“We need a new way of thinking, one that tightly links the human-made world of economics and politics with the natural world of climate and biodiversity and with the designed world of 21st century technology. Consider my own home field of study, economics. Sometime in the 19th century, economics largely dropped its traditional attention to land, water and food, as industry replaced agriculture as the leading economic sector. Economists decided, by and large, that they could ignore nature – take it “as given” – and instead focus on market-based finance, saving, and business investment. Mainstream economists derided the claims of “limits to growth.”
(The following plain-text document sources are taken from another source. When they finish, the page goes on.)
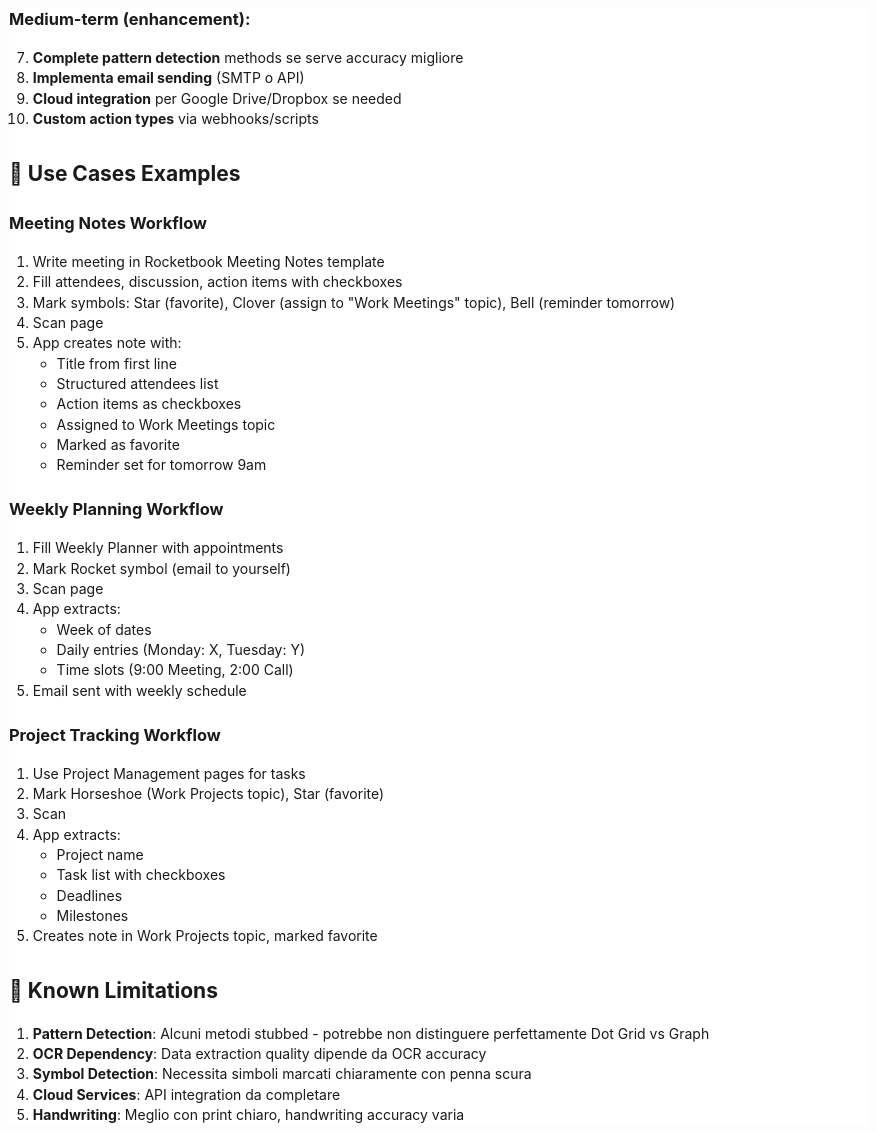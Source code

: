 ### Medium-term (enhancement):

7. **Complete pattern detection** methods se serve accuracy migliore
8. **Implementa email sending** (SMTP o API)
9. **Cloud integration** per Google Drive/Dropbox se needed
10. **Custom action types** via webhooks/scripts

## 🎯 Use Cases Examples

### Meeting Notes Workflow
1. Write meeting in Rocketbook Meeting Notes template
2. Fill attendees, discussion, action items with checkboxes
3. Mark symbols: Star (favorite), Clover (assign to "Work Meetings" topic), Bell (reminder tomorrow)
4. Scan page
5. App creates note with:
   - Title from first line
   - Structured attendees list
   - Action items as checkboxes
   - Assigned to Work Meetings topic
   - Marked as favorite
   - Reminder set for tomorrow 9am

### Weekly Planning Workflow
1. Fill Weekly Planner with appointments
2. Mark Rocket symbol (email to yourself)
3. Scan page
4. App extracts:
   - Week of dates
   - Daily entries (Monday: X, Tuesday: Y)
   - Time slots (9:00 Meeting, 2:00 Call)
5. Email sent with weekly schedule

### Project Tracking Workflow
1. Use Project Management pages for tasks
2. Mark Horseshoe (Work Projects topic), Star (favorite)
3. Scan
4. App extracts:
   - Project name
   - Task list with checkboxes
   - Deadlines
   - Milestones
5. Creates note in Work Projects topic, marked favorite

## 🐛 Known Limitations

1. **Pattern Detection**: Alcuni metodi stubbed - potrebbe non distinguere perfettamente Dot Grid vs Graph
2. **OCR Dependency**: Data extraction quality dipende da OCR accuracy
3. **Symbol Detection**: Necessita simboli marcati chiaramente con penna scura
4. **Cloud Services**: API integration da completare
5. **Handwriting**: Meglio con print chiaro, handwriting accuracy varia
— ‘By separating nature from economics, we have walked blindly into tragedy’, by Jeffrey Sachs, March 10, 2015, The Guardian, U.K.
Commentary: Ron Robins
One main point from the above is how to economically and financially account for natural resources which have been taken “as given.” I read sometime ago of a libertarian economist who advocated that all such natural resources should go back into private hands and then markets would price them appropriately with most owners pricing in the cost of resource depletion, replenishment and so forth. I rather like this concept but it’s probably completely impractical and might well be unfair for most of the population. (Think the Russian “oligarchs!”)
What I would propose, as mentioned in my post of February 28, 2015, is the creation in each country of a sovereign wealth fund that would not only own stocks, bonds, etc., but also all those natural resources that are presently owned by governments. The fund would have a major goal of long-term resource guardianship and management. The fund would then allow bids from private or other public bodies for the use of those resources, and prices would be struck that might approximate a genuine market rate that also allows for the real costing of resource depletion and environmental degradation.
Many governments today already hold or auction off various natural assets or resources — from water to wireless frequencies — but too often without regard to their long-term economic and financial consequences. Also, the proceeds usually only go to help offset the government’s current year cash outlays. From the perspective of fully accounting for the costs of resource depletion and degradation, this is wholly unsatisfactory.
Hence, I add the idea to my prior post that the sovereign wealth fund described there should now also hold the nation’s public resource assets. This would add to the financial ability of the fund to support the future incomes of the poor (as I wrote in my commentary for that post).
Thus, this proposal might solve both the issues of pricing in the full costing of resource depletion and degradation from an environmental/climate change perspective while eventually narrowing the wealth gap between the rich and the poor. Call this enlightened economics.